• [EXERCISE DETAILS]:
Go through the data and say how many lines include the string "drwxrwxrwx"; return only the figure.

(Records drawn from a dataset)

= Beginning of Section =

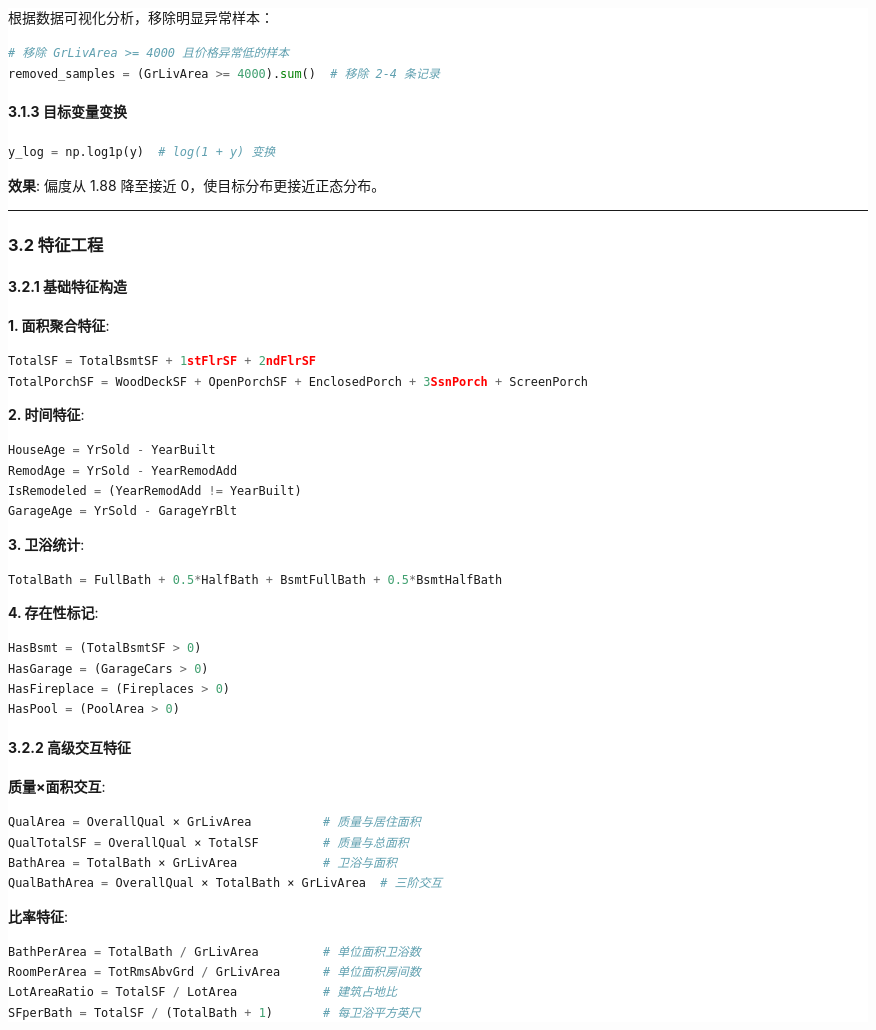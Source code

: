 根据数据可视化分析，移除明显异常样本：
```python
# 移除 GrLivArea >= 4000 且价格异常低的样本
removed_samples = (GrLivArea >= 4000).sum()  # 移除 2-4 条记录
```

#### 3.1.3 目标变量变换

```python
y_log = np.log1p(y)  # log(1 + y) 变换
```

**效果**: 偏度从 1.88 降至接近 0，使目标分布更接近正态分布。

---

### 3.2 特征工程

#### 3.2.1 基础特征构造

**1. 面积聚合特征**:
```python
TotalSF = TotalBsmtSF + 1stFlrSF + 2ndFlrSF
TotalPorchSF = WoodDeckSF + OpenPorchSF + EnclosedPorch + 3SsnPorch + ScreenPorch
```

**2. 时间特征**:
```python
HouseAge = YrSold - YearBuilt
RemodAge = YrSold - YearRemodAdd
IsRemodeled = (YearRemodAdd != YearBuilt)
GarageAge = YrSold - GarageYrBlt
```

**3. 卫浴统计**:
```python
TotalBath = FullBath + 0.5*HalfBath + BsmtFullBath + 0.5*BsmtHalfBath
```

**4. 存在性标记**:
```python
HasBsmt = (TotalBsmtSF > 0)
HasGarage = (GarageCars > 0)
HasFireplace = (Fireplaces > 0)
HasPool = (PoolArea > 0)
```

#### 3.2.2 高级交互特征

**质量×面积交互**:
```python
QualArea = OverallQual × GrLivArea          # 质量与居住面积
QualTotalSF = OverallQual × TotalSF         # 质量与总面积
BathArea = TotalBath × GrLivArea            # 卫浴与面积
QualBathArea = OverallQual × TotalBath × GrLivArea  # 三阶交互
```

**比率特征**:
```python
BathPerArea = TotalBath / GrLivArea         # 单位面积卫浴数
RoomPerArea = TotRmsAbvGrd / GrLivArea      # 单位面积房间数
LotAreaRatio = TotalSF / LotArea            # 建筑占地比
SFperBath = TotalSF / (TotalBath + 1)       # 每卫浴平方英尺
```
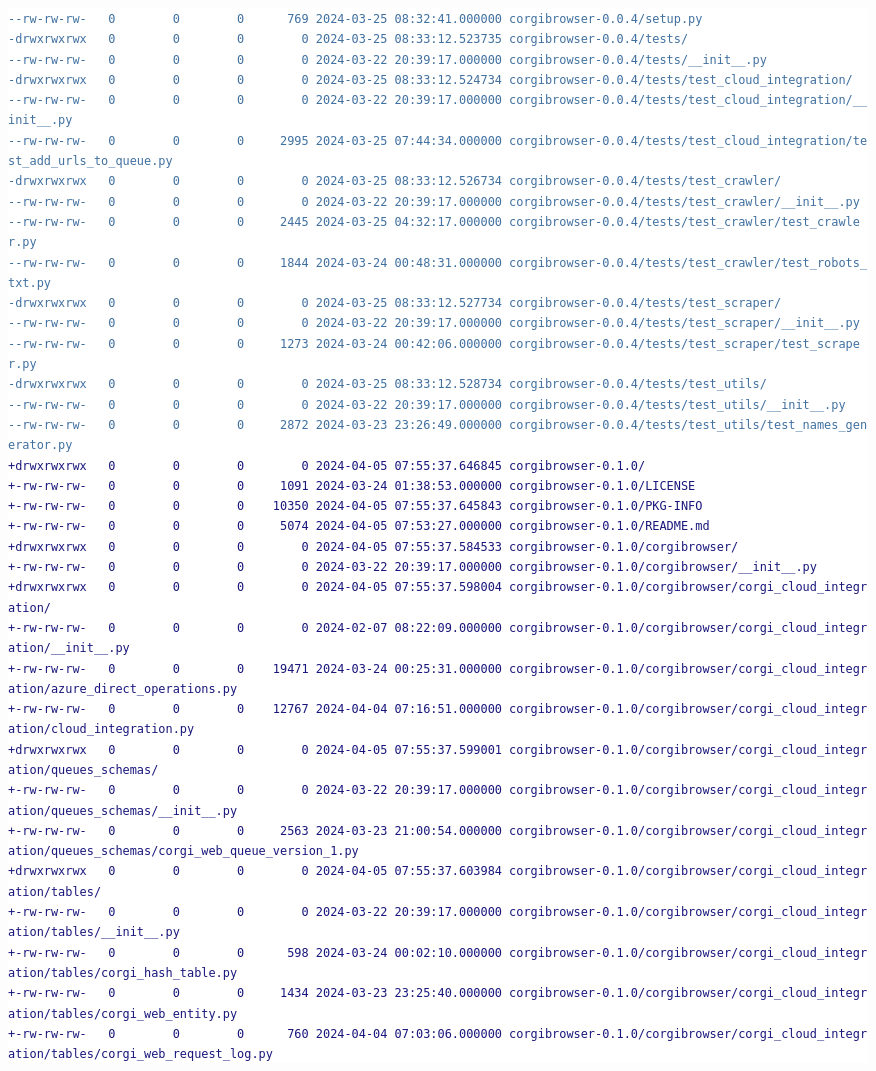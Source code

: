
 ```diff
--rw-rw-rw-   0        0        0      769 2024-03-25 08:32:41.000000 corgibrowser-0.0.4/setup.py
-drwxrwxrwx   0        0        0        0 2024-03-25 08:33:12.523735 corgibrowser-0.0.4/tests/
--rw-rw-rw-   0        0        0        0 2024-03-22 20:39:17.000000 corgibrowser-0.0.4/tests/__init__.py
-drwxrwxrwx   0        0        0        0 2024-03-25 08:33:12.524734 corgibrowser-0.0.4/tests/test_cloud_integration/
--rw-rw-rw-   0        0        0        0 2024-03-22 20:39:17.000000 corgibrowser-0.0.4/tests/test_cloud_integration/__init__.py
--rw-rw-rw-   0        0        0     2995 2024-03-25 07:44:34.000000 corgibrowser-0.0.4/tests/test_cloud_integration/test_add_urls_to_queue.py
-drwxrwxrwx   0        0        0        0 2024-03-25 08:33:12.526734 corgibrowser-0.0.4/tests/test_crawler/
--rw-rw-rw-   0        0        0        0 2024-03-22 20:39:17.000000 corgibrowser-0.0.4/tests/test_crawler/__init__.py
--rw-rw-rw-   0        0        0     2445 2024-03-25 04:32:17.000000 corgibrowser-0.0.4/tests/test_crawler/test_crawler.py
--rw-rw-rw-   0        0        0     1844 2024-03-24 00:48:31.000000 corgibrowser-0.0.4/tests/test_crawler/test_robots_txt.py
-drwxrwxrwx   0        0        0        0 2024-03-25 08:33:12.527734 corgibrowser-0.0.4/tests/test_scraper/
--rw-rw-rw-   0        0        0        0 2024-03-22 20:39:17.000000 corgibrowser-0.0.4/tests/test_scraper/__init__.py
--rw-rw-rw-   0        0        0     1273 2024-03-24 00:42:06.000000 corgibrowser-0.0.4/tests/test_scraper/test_scraper.py
-drwxrwxrwx   0        0        0        0 2024-03-25 08:33:12.528734 corgibrowser-0.0.4/tests/test_utils/
--rw-rw-rw-   0        0        0        0 2024-03-22 20:39:17.000000 corgibrowser-0.0.4/tests/test_utils/__init__.py
--rw-rw-rw-   0        0        0     2872 2024-03-23 23:26:49.000000 corgibrowser-0.0.4/tests/test_utils/test_names_generator.py
+drwxrwxrwx   0        0        0        0 2024-04-05 07:55:37.646845 corgibrowser-0.1.0/
+-rw-rw-rw-   0        0        0     1091 2024-03-24 01:38:53.000000 corgibrowser-0.1.0/LICENSE
+-rw-rw-rw-   0        0        0    10350 2024-04-05 07:55:37.645843 corgibrowser-0.1.0/PKG-INFO
+-rw-rw-rw-   0        0        0     5074 2024-04-05 07:53:27.000000 corgibrowser-0.1.0/README.md
+drwxrwxrwx   0        0        0        0 2024-04-05 07:55:37.584533 corgibrowser-0.1.0/corgibrowser/
+-rw-rw-rw-   0        0        0        0 2024-03-22 20:39:17.000000 corgibrowser-0.1.0/corgibrowser/__init__.py
+drwxrwxrwx   0        0        0        0 2024-04-05 07:55:37.598004 corgibrowser-0.1.0/corgibrowser/corgi_cloud_integration/
+-rw-rw-rw-   0        0        0        0 2024-02-07 08:22:09.000000 corgibrowser-0.1.0/corgibrowser/corgi_cloud_integration/__init__.py
+-rw-rw-rw-   0        0        0    19471 2024-03-24 00:25:31.000000 corgibrowser-0.1.0/corgibrowser/corgi_cloud_integration/azure_direct_operations.py
+-rw-rw-rw-   0        0        0    12767 2024-04-04 07:16:51.000000 corgibrowser-0.1.0/corgibrowser/corgi_cloud_integration/cloud_integration.py
+drwxrwxrwx   0        0        0        0 2024-04-05 07:55:37.599001 corgibrowser-0.1.0/corgibrowser/corgi_cloud_integration/queues_schemas/
+-rw-rw-rw-   0        0        0        0 2024-03-22 20:39:17.000000 corgibrowser-0.1.0/corgibrowser/corgi_cloud_integration/queues_schemas/__init__.py
+-rw-rw-rw-   0        0        0     2563 2024-03-23 21:00:54.000000 corgibrowser-0.1.0/corgibrowser/corgi_cloud_integration/queues_schemas/corgi_web_queue_version_1.py
+drwxrwxrwx   0        0        0        0 2024-04-05 07:55:37.603984 corgibrowser-0.1.0/corgibrowser/corgi_cloud_integration/tables/
+-rw-rw-rw-   0        0        0        0 2024-03-22 20:39:17.000000 corgibrowser-0.1.0/corgibrowser/corgi_cloud_integration/tables/__init__.py
+-rw-rw-rw-   0        0        0      598 2024-03-24 00:02:10.000000 corgibrowser-0.1.0/corgibrowser/corgi_cloud_integration/tables/corgi_hash_table.py
+-rw-rw-rw-   0        0        0     1434 2024-03-23 23:25:40.000000 corgibrowser-0.1.0/corgibrowser/corgi_cloud_integration/tables/corgi_web_entity.py
+-rw-rw-rw-   0        0        0      760 2024-04-04 07:03:06.000000 corgibrowser-0.1.0/corgibrowser/corgi_cloud_integration/tables/corgi_web_request_log.py
```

= End of Section =

• [RESULT OF THIS EXERCISE]:
10